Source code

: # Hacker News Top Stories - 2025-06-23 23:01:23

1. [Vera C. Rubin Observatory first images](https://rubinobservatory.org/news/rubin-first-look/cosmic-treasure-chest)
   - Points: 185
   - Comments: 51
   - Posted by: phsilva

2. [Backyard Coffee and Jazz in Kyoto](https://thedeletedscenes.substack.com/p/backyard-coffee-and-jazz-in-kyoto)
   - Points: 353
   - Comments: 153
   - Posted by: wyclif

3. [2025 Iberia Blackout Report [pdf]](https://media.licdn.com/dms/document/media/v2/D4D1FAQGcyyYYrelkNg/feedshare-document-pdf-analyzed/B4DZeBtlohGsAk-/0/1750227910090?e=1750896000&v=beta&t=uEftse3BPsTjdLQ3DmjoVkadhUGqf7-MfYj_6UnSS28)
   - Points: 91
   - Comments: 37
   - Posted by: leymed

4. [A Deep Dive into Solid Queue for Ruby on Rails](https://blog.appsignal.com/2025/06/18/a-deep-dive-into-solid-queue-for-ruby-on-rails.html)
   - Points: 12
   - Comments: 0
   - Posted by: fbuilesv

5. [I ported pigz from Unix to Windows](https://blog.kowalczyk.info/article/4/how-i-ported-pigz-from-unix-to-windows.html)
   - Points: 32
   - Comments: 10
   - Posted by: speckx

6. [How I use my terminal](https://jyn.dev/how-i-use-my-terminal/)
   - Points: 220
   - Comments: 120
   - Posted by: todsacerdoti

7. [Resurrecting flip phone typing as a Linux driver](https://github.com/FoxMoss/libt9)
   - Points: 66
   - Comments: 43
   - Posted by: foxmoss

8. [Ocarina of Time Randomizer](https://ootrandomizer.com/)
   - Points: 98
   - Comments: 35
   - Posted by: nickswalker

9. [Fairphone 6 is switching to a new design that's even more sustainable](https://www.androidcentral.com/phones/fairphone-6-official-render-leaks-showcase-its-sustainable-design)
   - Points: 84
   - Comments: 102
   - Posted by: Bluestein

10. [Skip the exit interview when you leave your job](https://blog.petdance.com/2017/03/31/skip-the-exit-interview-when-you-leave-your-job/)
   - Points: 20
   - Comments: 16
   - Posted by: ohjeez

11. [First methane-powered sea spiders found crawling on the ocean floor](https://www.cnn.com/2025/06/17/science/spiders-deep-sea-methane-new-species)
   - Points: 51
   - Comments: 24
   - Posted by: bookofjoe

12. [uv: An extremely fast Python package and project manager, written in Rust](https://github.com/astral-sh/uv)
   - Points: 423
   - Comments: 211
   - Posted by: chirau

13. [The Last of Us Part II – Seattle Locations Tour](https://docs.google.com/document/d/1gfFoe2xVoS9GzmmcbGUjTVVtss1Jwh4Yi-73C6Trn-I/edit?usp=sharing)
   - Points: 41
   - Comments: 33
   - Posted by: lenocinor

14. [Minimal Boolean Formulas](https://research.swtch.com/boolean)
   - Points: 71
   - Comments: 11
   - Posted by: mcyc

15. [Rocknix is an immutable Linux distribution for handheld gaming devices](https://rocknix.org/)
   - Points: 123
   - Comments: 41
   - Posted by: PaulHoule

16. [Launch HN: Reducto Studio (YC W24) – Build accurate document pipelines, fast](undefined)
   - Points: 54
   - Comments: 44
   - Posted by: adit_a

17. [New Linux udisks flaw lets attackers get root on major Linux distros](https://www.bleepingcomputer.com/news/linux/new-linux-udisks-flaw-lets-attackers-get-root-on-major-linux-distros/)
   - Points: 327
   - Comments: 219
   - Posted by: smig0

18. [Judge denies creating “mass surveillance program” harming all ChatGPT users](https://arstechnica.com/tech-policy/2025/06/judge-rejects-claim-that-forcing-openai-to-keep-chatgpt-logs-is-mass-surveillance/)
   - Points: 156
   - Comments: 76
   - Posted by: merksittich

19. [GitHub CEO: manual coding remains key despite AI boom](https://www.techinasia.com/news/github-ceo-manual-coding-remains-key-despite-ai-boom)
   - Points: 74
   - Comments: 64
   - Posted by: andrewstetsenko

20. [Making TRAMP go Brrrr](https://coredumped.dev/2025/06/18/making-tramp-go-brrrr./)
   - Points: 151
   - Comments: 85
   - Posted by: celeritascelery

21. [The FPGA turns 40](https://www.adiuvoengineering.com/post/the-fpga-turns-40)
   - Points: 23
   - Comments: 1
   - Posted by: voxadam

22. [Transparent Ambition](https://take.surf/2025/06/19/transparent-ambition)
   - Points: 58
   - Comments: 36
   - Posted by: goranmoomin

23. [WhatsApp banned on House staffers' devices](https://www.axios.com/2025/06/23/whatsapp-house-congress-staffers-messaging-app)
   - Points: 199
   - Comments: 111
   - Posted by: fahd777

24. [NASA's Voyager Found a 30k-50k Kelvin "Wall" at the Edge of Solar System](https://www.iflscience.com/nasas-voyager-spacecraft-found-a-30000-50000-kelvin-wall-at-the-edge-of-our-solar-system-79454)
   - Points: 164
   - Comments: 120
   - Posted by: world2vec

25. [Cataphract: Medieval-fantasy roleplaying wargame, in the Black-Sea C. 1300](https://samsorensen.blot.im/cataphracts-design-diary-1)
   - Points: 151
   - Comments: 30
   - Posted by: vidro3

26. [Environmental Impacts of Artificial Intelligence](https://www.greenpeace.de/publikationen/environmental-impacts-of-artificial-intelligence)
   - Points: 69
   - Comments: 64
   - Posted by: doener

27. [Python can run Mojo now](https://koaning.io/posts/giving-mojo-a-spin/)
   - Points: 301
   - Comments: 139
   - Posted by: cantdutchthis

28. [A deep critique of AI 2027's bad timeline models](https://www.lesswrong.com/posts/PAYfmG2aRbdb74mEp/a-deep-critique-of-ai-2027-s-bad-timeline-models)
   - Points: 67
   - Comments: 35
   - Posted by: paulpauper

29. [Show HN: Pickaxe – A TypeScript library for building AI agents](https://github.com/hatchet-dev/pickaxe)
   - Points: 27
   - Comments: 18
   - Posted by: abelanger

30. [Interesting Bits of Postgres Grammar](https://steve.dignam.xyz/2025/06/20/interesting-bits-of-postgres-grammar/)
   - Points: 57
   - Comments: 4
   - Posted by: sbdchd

# [Exercise requirements]
Provide every line from the material that contains the word "html".

# [Written answer]
4. [A Deep Dive into Solid Queue for Ruby on Rails](https://blog.appsignal.com/2025/06/18/a-deep-dive-into-solid-queue-for-ruby-on-rails.html)
5. [I ported pigz from Unix to Windows](https://blog.kowalczyk.info/article/4/how-i-ported-pigz-from-unix-to-windows.html)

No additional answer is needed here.